● Task prompt
Check every line below, and copy those that include "between".

Saved data entries:
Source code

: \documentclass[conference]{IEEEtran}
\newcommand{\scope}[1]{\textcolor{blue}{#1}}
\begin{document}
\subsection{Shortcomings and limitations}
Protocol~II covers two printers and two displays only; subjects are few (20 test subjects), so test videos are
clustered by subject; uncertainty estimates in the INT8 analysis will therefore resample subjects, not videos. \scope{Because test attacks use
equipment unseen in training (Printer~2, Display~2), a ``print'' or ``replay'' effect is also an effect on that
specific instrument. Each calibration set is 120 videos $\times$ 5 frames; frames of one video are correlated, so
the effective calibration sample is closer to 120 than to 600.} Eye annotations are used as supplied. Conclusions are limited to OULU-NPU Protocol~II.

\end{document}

...

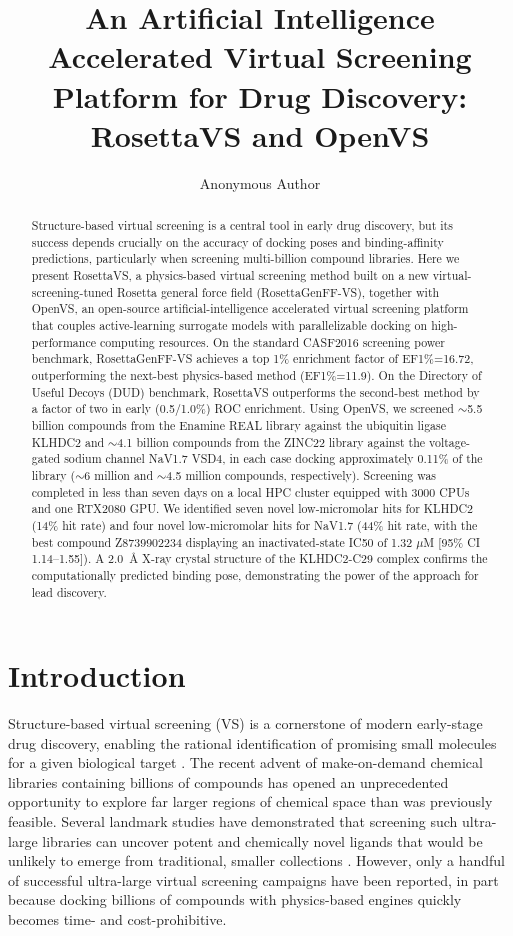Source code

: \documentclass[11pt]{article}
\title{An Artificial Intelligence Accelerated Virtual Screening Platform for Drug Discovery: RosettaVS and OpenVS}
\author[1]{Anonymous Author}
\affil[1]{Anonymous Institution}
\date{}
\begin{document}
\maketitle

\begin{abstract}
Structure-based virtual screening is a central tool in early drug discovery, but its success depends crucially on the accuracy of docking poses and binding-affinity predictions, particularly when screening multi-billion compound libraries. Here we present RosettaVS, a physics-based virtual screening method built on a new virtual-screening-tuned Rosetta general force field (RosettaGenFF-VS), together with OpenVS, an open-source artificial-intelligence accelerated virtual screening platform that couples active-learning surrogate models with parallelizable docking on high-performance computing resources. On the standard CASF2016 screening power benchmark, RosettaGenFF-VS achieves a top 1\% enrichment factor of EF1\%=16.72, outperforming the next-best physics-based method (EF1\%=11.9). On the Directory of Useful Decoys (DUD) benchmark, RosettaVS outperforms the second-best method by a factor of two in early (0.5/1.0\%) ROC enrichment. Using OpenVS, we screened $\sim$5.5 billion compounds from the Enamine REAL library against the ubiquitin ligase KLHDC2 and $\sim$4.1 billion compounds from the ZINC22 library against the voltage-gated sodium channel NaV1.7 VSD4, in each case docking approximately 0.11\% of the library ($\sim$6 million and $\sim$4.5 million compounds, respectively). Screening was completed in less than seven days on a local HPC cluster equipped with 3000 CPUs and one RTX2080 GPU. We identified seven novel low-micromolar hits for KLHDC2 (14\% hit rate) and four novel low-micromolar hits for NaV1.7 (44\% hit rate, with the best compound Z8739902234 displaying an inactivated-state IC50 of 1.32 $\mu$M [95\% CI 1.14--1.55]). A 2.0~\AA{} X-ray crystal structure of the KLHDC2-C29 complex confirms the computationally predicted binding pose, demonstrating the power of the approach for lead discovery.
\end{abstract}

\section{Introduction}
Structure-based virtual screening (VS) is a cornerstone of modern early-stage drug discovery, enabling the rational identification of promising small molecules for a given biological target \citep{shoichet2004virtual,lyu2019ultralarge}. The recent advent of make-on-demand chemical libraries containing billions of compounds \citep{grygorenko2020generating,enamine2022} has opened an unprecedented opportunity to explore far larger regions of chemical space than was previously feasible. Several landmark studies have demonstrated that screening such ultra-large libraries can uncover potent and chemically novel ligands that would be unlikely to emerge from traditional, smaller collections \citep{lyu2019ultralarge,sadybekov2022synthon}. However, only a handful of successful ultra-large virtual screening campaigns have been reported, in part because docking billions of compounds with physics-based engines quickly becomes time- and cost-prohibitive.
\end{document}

---

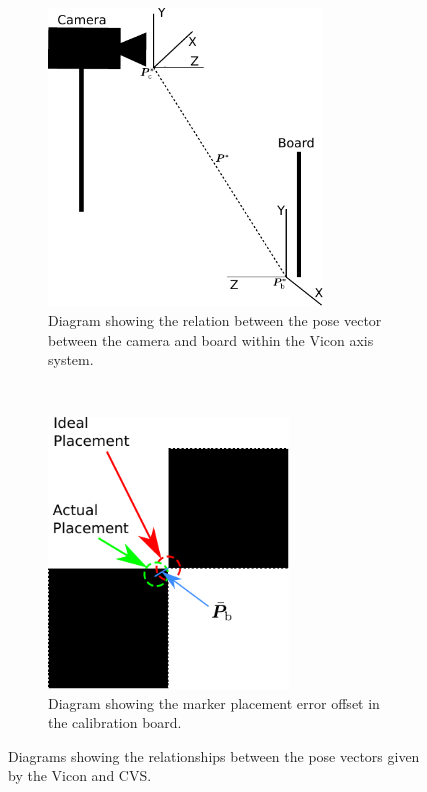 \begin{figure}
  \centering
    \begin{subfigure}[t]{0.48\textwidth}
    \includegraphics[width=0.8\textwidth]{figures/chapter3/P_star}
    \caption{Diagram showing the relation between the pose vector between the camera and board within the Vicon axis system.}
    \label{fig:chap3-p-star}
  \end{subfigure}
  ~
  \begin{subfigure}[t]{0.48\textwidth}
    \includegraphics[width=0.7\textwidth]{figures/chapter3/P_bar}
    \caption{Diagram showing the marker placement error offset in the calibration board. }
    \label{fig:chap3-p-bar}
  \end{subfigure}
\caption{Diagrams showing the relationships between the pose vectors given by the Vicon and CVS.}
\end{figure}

● Response box
    \caption{Diagram showing the relation between the pose vector between the camera and board within the Vicon axis system.}
\caption{Diagrams showing the relationships between the pose vectors given by the Vicon and CVS.}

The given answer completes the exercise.